- **Try it**:
For the listing below, give the number of lines that include "console" and add nothing to it.

- **Source data**:
========================================================================

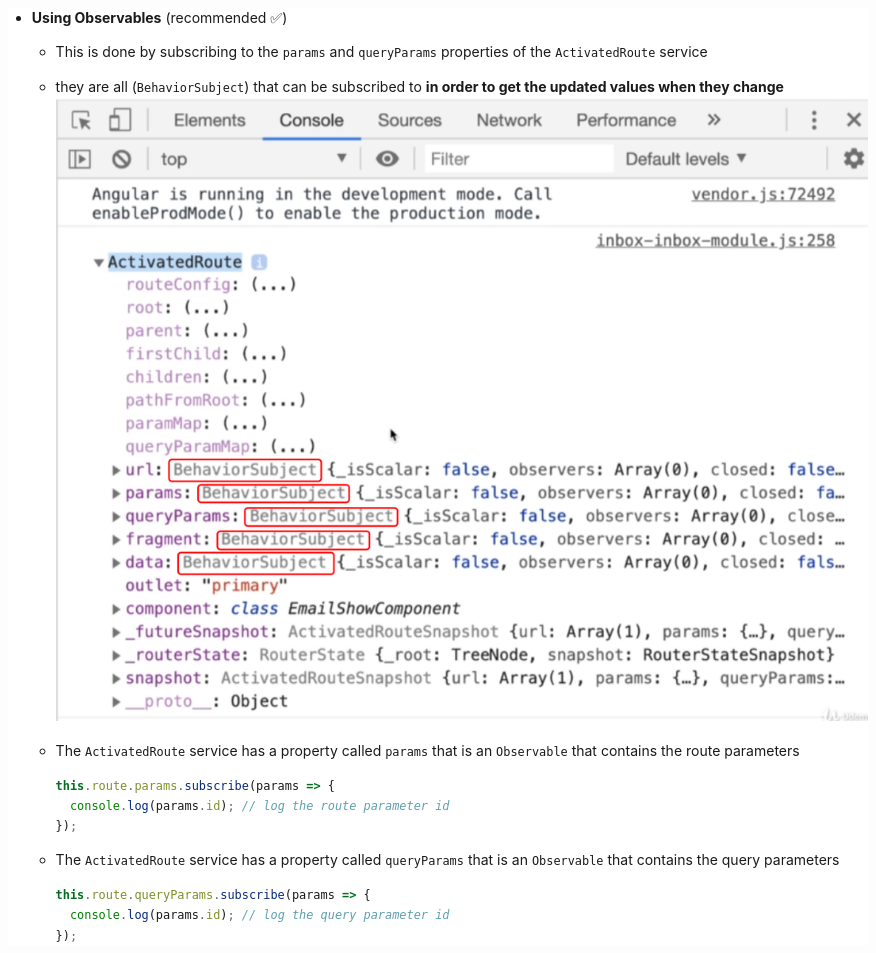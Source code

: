   - **Using Observables** (recommended ✅)

    - This is done by subscribing to the `params` and `queryParams` properties of the `ActivatedRoute` service
    - they are all (`BehaviorSubject`) that can be subscribed to **in order to get the updated values when they change**
      ![activated-route](./img/activated-route-1.png)
    - The `ActivatedRoute` service has a property called `params` that is an `Observable` that contains the route parameters

      ```ts
      this.route.params.subscribe(params => {
        console.log(params.id); // log the route parameter id
      });
      ```

    - The `ActivatedRoute` service has a property called `queryParams` that is an `Observable` that contains the query parameters

      ```ts
      this.route.queryParams.subscribe(params => {
        console.log(params.id); // log the query parameter id
      });
      ```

========================================================================

- **Task solution**:
2